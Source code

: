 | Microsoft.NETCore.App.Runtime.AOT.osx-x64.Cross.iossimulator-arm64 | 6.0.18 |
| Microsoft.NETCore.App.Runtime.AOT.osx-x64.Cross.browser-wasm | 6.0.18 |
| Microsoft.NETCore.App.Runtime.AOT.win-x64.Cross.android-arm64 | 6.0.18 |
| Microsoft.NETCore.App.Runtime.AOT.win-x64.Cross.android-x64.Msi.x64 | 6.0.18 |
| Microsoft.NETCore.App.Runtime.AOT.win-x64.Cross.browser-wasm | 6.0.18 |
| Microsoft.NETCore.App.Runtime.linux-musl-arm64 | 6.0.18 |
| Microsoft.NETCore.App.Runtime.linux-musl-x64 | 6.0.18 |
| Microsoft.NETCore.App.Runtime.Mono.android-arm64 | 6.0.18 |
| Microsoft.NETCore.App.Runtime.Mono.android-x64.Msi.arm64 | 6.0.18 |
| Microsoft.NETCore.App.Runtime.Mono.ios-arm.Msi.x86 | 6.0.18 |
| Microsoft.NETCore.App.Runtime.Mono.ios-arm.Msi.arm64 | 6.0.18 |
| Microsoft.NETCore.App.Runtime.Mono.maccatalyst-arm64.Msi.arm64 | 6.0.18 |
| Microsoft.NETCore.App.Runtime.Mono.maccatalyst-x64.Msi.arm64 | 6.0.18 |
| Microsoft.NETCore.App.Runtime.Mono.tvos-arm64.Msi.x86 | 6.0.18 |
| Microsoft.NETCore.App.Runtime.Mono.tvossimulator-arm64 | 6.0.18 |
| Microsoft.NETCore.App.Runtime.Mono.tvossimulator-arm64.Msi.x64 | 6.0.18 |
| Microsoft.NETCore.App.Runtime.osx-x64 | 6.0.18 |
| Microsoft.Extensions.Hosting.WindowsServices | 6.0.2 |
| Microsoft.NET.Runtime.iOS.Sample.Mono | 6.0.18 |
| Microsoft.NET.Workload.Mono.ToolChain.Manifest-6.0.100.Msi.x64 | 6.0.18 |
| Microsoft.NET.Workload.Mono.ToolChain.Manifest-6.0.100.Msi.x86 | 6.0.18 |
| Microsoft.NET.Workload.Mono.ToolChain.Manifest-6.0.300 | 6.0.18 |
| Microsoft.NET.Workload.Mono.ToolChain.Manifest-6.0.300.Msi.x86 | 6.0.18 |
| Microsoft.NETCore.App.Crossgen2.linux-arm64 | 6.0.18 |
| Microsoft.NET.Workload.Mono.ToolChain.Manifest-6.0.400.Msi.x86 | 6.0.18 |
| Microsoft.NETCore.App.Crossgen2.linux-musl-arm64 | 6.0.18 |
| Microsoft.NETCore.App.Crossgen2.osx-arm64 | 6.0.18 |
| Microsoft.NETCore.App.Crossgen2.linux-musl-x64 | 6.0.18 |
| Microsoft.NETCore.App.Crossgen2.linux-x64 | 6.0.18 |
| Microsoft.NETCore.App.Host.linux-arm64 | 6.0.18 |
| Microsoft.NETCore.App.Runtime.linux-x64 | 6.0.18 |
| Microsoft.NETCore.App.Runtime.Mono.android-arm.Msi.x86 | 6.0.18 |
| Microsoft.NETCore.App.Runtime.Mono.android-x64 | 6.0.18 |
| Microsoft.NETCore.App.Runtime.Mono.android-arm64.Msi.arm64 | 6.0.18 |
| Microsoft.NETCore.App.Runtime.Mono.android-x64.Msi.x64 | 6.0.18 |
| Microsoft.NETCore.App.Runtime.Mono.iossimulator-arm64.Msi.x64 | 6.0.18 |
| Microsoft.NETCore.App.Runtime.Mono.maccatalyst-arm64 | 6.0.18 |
---
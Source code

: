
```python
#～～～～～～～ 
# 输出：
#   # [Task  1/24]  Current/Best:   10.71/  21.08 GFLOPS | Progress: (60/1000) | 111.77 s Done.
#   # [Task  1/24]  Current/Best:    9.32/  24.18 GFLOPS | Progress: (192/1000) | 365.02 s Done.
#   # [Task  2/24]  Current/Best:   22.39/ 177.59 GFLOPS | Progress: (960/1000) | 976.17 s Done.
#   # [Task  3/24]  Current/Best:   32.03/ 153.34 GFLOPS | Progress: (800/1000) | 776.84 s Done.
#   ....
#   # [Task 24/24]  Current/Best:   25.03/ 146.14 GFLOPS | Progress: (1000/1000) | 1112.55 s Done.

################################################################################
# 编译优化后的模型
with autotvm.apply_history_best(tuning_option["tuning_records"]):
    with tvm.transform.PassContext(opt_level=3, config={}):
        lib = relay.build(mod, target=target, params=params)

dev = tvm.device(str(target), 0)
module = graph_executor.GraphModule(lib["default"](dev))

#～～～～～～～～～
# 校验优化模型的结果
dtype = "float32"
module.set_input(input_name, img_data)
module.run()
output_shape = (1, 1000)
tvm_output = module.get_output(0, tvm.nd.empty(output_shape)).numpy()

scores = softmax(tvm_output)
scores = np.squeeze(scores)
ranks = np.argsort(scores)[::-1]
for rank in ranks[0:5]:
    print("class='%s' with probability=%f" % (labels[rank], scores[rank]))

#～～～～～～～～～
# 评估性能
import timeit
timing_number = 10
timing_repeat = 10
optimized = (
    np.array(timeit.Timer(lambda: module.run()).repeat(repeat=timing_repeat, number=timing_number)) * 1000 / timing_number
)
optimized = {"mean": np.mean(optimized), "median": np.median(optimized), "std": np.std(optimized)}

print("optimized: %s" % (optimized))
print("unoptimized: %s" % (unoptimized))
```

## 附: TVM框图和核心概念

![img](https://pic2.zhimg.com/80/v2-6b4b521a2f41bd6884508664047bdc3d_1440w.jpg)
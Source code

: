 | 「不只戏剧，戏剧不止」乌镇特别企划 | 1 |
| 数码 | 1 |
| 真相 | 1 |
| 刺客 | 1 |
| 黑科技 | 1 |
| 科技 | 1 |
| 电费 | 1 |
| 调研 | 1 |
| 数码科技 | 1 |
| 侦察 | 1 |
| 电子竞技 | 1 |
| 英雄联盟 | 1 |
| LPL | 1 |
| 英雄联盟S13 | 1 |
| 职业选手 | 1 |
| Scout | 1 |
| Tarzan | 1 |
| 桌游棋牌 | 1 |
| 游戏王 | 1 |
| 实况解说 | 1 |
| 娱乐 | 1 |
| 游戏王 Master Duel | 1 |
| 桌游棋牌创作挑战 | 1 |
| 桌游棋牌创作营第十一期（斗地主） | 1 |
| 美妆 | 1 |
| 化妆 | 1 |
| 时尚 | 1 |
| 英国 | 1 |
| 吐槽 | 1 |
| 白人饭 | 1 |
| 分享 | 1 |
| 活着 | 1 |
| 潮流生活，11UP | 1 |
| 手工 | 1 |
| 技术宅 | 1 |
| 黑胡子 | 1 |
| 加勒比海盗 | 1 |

» **HOW TO COMPLETE THIS TASK**
Search the listing above for "browser" and copy every line that has it.

» **FINAL ANSWER**
| Microsoft.NETCore.App.Runtime.AOT.osx-x64.Cross.browser-wasm | 6.0.18 |
| Microsoft.NETCore.App.Runtime.AOT.win-x64.Cross.browser-wasm | 6.0.18 |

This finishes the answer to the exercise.